Exercise requirements:
Look through the data below for the line with "Additional annotations for" and the line with "### Certificate injection parameters", then output those two and all lines in between, exactly as written.

Records for the task:
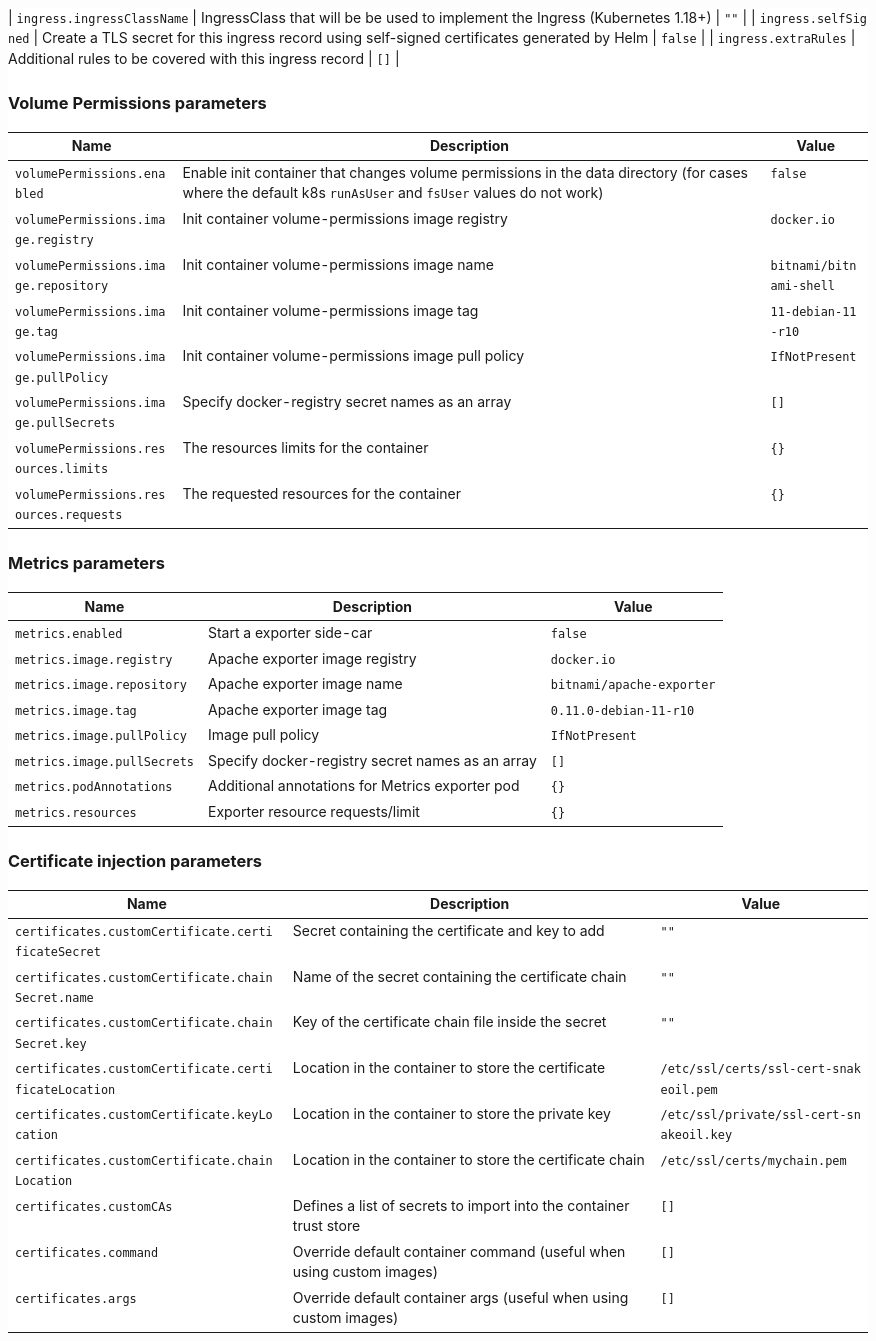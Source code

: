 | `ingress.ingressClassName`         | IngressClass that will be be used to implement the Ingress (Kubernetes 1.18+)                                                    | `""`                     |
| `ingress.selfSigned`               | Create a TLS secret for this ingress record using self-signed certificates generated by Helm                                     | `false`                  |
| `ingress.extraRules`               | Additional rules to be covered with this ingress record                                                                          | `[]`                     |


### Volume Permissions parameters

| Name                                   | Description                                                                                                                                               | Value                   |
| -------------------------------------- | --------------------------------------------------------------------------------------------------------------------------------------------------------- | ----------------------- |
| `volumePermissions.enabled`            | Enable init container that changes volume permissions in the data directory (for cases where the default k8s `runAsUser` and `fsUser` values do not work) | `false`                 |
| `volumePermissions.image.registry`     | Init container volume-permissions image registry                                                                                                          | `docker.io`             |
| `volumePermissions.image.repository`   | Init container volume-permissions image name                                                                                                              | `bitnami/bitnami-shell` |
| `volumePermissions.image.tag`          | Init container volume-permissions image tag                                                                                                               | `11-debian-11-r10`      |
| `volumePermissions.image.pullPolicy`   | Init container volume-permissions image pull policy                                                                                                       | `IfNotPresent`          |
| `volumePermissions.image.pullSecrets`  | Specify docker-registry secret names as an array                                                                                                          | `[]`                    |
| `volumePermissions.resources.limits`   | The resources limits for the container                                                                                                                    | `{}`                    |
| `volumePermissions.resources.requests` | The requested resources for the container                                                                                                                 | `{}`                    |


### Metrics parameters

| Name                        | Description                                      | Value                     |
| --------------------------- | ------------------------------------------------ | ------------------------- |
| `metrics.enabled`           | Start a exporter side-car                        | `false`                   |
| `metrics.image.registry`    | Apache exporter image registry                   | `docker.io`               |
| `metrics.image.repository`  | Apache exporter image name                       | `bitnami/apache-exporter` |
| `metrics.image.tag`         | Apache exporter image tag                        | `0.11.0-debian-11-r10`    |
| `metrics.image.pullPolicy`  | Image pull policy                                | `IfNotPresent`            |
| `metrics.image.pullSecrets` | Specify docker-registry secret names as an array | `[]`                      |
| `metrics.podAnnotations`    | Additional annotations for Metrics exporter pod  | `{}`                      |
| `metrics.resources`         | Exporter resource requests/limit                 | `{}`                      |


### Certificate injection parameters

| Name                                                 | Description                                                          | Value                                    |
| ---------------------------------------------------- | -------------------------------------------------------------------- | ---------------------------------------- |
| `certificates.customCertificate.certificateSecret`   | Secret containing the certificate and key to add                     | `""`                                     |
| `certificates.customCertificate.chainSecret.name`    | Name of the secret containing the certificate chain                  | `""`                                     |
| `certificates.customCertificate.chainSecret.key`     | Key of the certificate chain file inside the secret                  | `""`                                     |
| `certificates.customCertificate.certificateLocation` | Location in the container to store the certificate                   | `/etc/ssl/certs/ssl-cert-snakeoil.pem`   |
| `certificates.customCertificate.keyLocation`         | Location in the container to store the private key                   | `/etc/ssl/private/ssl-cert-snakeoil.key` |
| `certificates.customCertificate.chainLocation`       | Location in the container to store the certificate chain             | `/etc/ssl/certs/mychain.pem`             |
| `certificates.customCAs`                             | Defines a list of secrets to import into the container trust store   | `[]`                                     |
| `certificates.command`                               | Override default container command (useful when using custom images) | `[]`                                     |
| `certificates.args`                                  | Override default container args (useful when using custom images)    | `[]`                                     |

Final answer:
| `metrics.podAnnotations`    | Additional annotations for Metrics exporter pod  | `{}`                      |
| `metrics.resources`         | Exporter resource requests/limit                 | `{}`                      |


### Certificate injection parameters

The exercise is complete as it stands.